Apple is transitioning its Mac computers to its own custom chip designs based on Arm. The company is detailing its transition away from Intel's processors at its annual WWDC (Worldwide Developers Conference). Apple calls the new chip 'Apple Silicon.'
Apple's Johny Srouji, head of the company's chip design, said Apple's CPUs are often more powerful than PC laptops. He said he wants Apple Silicon to be more powerful while consuming less power.
Srouji said the GPU and battery life would be better, and privacy would be paramount. CEO Tim Cook said the company will launch the first Mac with an Apple CPU by the end of the year, while there are still more Intel Macs in the pipeline. He suggested the entire transition will take roughly two years.

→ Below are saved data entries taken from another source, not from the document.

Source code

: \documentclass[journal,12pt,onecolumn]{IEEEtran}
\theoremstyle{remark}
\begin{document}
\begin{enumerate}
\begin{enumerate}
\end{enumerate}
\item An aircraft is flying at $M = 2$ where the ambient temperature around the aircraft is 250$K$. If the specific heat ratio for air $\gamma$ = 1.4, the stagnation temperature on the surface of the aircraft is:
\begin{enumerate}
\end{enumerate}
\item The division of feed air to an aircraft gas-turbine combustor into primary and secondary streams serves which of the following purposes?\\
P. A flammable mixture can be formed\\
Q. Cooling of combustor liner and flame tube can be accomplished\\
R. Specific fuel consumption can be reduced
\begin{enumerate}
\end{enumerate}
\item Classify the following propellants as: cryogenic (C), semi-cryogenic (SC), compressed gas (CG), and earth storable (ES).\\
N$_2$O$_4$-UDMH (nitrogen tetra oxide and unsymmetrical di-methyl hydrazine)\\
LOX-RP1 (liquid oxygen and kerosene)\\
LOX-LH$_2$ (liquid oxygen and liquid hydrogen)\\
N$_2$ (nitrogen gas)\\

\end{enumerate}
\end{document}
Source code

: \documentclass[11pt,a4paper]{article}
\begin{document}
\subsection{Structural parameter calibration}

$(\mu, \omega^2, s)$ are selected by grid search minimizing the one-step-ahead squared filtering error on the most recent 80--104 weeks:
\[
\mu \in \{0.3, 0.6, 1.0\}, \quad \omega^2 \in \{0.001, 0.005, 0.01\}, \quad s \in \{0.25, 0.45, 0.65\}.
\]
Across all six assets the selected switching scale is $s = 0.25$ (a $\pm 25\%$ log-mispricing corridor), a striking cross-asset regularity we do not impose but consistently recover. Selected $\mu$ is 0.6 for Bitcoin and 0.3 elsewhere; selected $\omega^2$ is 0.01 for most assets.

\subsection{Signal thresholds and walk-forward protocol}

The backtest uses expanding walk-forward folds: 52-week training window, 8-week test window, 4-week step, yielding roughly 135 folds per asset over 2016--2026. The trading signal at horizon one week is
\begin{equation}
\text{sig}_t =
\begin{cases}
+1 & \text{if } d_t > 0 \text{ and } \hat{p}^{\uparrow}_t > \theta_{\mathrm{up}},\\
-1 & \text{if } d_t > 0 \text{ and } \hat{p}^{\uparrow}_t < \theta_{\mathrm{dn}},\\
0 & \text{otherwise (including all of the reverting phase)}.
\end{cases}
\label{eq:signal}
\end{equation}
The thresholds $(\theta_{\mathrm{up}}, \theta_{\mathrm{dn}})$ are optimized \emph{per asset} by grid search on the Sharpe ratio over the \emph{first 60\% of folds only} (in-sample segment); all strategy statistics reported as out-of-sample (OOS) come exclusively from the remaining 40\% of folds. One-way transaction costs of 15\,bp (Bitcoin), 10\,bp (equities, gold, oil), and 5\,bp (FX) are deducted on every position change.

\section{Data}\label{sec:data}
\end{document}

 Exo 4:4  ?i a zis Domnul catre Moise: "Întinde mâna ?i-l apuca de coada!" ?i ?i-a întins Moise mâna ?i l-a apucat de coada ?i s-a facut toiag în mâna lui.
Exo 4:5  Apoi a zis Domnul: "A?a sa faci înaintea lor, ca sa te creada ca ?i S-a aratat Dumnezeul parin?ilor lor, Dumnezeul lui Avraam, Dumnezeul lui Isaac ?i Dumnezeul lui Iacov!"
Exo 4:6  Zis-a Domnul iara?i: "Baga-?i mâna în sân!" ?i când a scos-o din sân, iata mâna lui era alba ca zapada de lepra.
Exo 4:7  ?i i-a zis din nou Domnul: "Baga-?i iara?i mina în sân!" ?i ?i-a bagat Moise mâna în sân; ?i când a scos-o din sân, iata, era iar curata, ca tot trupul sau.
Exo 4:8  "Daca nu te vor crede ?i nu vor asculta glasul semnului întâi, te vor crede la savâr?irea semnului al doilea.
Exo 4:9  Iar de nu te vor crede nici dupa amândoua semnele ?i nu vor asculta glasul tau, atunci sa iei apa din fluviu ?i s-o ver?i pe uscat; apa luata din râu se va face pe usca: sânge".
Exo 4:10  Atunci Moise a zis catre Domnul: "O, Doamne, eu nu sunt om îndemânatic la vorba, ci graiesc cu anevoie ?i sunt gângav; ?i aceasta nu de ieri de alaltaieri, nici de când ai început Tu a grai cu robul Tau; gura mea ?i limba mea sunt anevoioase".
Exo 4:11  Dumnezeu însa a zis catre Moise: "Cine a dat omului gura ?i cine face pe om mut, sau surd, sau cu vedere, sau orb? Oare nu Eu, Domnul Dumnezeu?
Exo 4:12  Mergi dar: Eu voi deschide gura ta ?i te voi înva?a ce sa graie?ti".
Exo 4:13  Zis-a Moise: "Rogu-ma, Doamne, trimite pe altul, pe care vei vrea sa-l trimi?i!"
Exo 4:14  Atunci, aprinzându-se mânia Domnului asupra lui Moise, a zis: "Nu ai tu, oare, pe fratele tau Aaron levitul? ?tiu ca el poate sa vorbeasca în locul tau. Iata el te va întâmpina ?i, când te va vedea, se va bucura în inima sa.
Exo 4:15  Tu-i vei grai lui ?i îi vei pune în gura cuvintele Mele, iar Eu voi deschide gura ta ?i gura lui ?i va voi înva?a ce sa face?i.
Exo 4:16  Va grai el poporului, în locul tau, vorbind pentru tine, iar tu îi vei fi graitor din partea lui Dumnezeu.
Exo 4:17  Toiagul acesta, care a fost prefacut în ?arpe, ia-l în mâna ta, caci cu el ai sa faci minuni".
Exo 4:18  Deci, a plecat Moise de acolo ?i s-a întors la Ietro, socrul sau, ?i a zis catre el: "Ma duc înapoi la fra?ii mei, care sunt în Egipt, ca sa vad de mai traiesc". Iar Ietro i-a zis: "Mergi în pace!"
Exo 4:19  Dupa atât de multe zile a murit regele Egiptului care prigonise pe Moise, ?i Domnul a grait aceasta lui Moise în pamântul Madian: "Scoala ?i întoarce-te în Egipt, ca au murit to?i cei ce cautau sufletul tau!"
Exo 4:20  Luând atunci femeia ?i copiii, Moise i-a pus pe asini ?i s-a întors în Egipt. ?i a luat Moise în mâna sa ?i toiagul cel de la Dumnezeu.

The first silicon will be on Macs with macOS 10.16, Big Sur. Apple made every app it has produced to operate natively with the new chips, and developers will merely have to recompile in xCode. Universal 2, a new binary that works on Intel Macs and Apple Silicon Macs, can use the binary for all of their users. Apple's Craig Federighi said Microsoft and Adobe are already working on apps. Those include Word, Excel, PowerPoint, Lightroom and Photoshop.

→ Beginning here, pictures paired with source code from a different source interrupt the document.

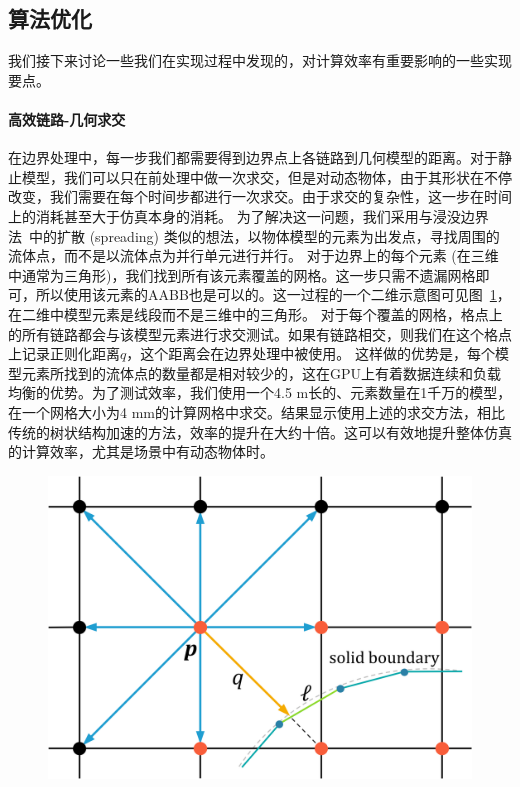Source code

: \subsection{算法优化}
我们接下来讨论一些我们在实现过程中发现的，对计算效率有重要影响的一些实现要点。

\paragraph{高效链路-几何求交}
在边界处理中，每一步我们都需要得到边界点上各链路到几何模型的距离。对于静止模型，我们可以只在前处理中做一次求交，但是对动态物体，由于其形状在不停改变，我们需要在每个时间步都进行一次求交。由于求交的复杂性，这一步在时间上的消耗甚至大于仿真本身的消耗。
为了解决这一问题，我们采用与浸没边界法~\cite{Chen-2021}中的扩散 (spreading) 类似的想法，以物体模型的元素为出发点，寻找周围的流体点，而不是以流体点为并行单元进行并行。
对于边界上的每个元素 (在三维中通常为三角形)，我们找到所有该元素覆盖的网格。这一步只需不遗漏网格即可，所以使用该元素的AABB也是可以的。这一过程的一个二维示意图可见图~\ref{img:intersection}，在二维中模型元素是线段而不是三维中的三角形。
对于每个覆盖的网格，格点上的所有链路都会与该模型元素进行求交测试。如果有链路相交，则我们在这个格点上记录正则化距离$q$，这个距离会在边界处理中被使用。
这样做的优势是，每个模型元素所找到的流体点的数量都是相对较少的，这在GPU上有着数据连续和负载均衡的优势。为了测试效率，我们使用一个4.5 m长的、元素数量在1千万的模型，在一个网格大小为4 mm的计算网格中求交。结果显示使用上述的求交方法，相比传统的树状结构加速的方法，效率的提升在大约十倍。这可以有效地提升整体仿真的计算效率，尤其是场景中有动态物体时。

\begin{figure}[htb]
  \centering
    \includegraphics[width=0.7\columnwidth]{figures/intersection.png}
  \label{img:intersection}
\end{figure}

Federighi said all demos during WWDC ran on a development system using Apple's 12Z Bionic chip.
A new version of Rosetta, Rosetta 2, will let you run apps made for Intel Macs on Apple's own systems. It translates code when apps are installed, but can also do it while you use apps. Apple also showed gaming, including Shadow of the Tomb Raider, working through Rosetta 2 at 1080p with emulation.

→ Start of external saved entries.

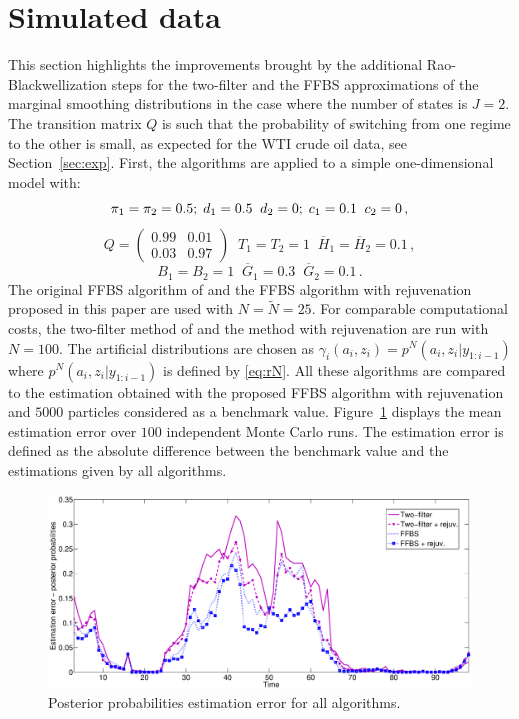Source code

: \documentclass[nolayout]{article}
\theoremstyle{plain}
\theoremstyle{definition}
\newcommand{\1}{\mathbbm{1}}
\def\barG{\overline{G}}
\def\barH{\overline{H}}
\def\eqsp{\,}
\begin{document}
\section{Simulated data}
\label{sec:numerical:experiments}
This section highlights the improvements brought by  the additional Rao-Blackwellization steps for the two-filter and the FFBS approximations of the marginal smoothing distributions in the case where the number of states is $J=2$. The transition matrix $Q$ is such that the probability of switching from one regime to the other is small, as expected for the WTI crude oil data, see Section~\ref{sec:exp}. First, the algorithms are applied to a simple one-dimensional model with:
\[
\pi_1=\pi_2 = 0.5\\;\;d_1 = 0.5\;\; d_2 = 0;\;c_1= 0.1\;\; c_2 = 0 \eqsp,
\]
\[
Q = \begin{pmatrix}0.99 & 0.01\\ 0.03 & 0.97\end{pmatrix}\;\;T_1 = T_2 = 1\;\;\barH_1 = \barH_2= 0.1\eqsp,
\]
\[
B_1 = B_2 =1\;\;\barG_1 = 0.3\;\;\barG_2 = 0.1\eqsp.
\]
The original FFBS algorithm of \cite{lindsten:bunch:sarkka:schon:godsill:2015} and the FFBS algorithm with rejuvenation proposed in this paper are used with $N = \tilde{N} = 25$. For comparable computational costs, the two-filter method of \cite{briers:doucet:maskell:2010} and the method with rejuvenation are run with $N=100$.  The artificial distributions are chosen as $\gamma^{}_i (a_i, z_i) = p^N(a_{i},z_{i}|y_{1:i-1})$ where $p^N(a_{i},z_{i}|y_{1:i-1})$ is defined by \eqref{eq:rN}. All these algorithms are compared to the estimation obtained with the proposed FFBS algorithm with rejuvenation and $5000$ particles considered as a benchmark value. Figure~\ref{fig:ffbs:err} displays the mean estimation error over $100$ independent Monte Carlo runs. The estimation error is defined as the absolute difference between the benchmark value and the estimations given by all algorithms.
\begin{figure}
\centering
\includegraphics[scale=.3]{err_est}
\caption{Posterior probabilities estimation error for all algorithms.}
\label{fig:ffbs:err}
\end{figure}
\end{document}

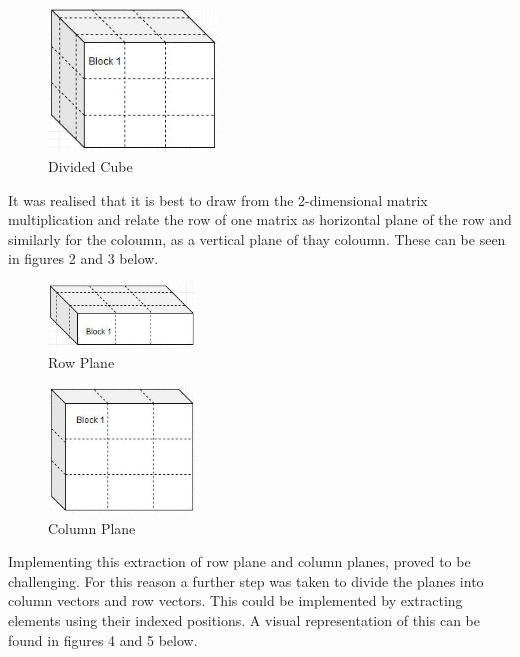 \documentclass[a4paper, 11pt, onecolumn, conference]{IEEEtran}      %
\begin{document}
\begin{figure}[H]
\centering
\includegraphics[width=0.4\textwidth]{MatrixBlock.JPG}%
\caption{Divided Cube}
\label{fig:1}
\end{figure}

It was realised that it is best to draw from the 2-dimensional matrix multiplication and relate the row of one matrix as horizontal plane of the row and similarly for the coloumn, as a vertical plane of thay coloumn. These can be seen in figures 2 and 3 below.

\begin{figure}[H]
\centering
\includegraphics[width=0.35\textwidth]{VPlaneBlock.JPG}%
\caption{Row Plane}
\label{fig:2}
\end{figure}

\begin{figure}[H]
\centering
\includegraphics[width=0.35\textwidth]{MatrixPlane.JPG}%
\caption{Column Plane}
\label{fig:3}
\end{figure}

Implementing this extraction of row plane and column planes, proved to be challenging. For this reason a further step was taken to divide the planes into column vectors and row vectors. This could be implemented by extracting elements using their indexed positions. A visual representation of this can be found in figures 4 and 5 below.
\end{document}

Big Sur will have virtualization for Linux and Docker. You'll also be able to run iPhone and iPad apps natively on new Macs, all without developers changing anything.
There will be a Quick Start program for developers, including forums, sample code and access to Apple support. There will also be a hardware developer kit: a Mac Mini with A12Z, 16GB of RAM and a beta of macOS Big Sur.
Analysts have often estimated that Apple's computers make up between 5 to 7% of Intel's client computing business.
"Apple is a customer across several areas of business, and we will continue to support them," an Intel spokesperson told Tom's Hardware. "Intel remains focused on delivering the most advanced PC experiences and a wide range of technology choices that redefine computing. We believe Intel-powered PCs—like those based on our forthcoming Tiger Lake mobile platform—provide global customers the best experience in the areas they value most, as well as the most open platform for developers, both today and into the future."
Apple developing its own chips in-house will allow it further control of its ecosystem, including not tying new computer releases to Intel's schedule. Apple already uses its own processors in the iPad, iPhone and Apple Watch. Its own T2 chip has already taken over some security and SSD controlling processes in its Macs alongside Intel processors, and the company has also made its own GPUs for the iPhone and iPad. Srouji said Apple had shipped over 2 billion SoCs on those devices.
This isn't the first time that Apple has transitioned between processor architectures on the Mac. It moved from the Motorola 68000 series to PowerPC, and then announced a transition from PowerPC to Intel at WWDC in 2005.
Updated June 22 at 3:15 p.m. ET with Intel's response.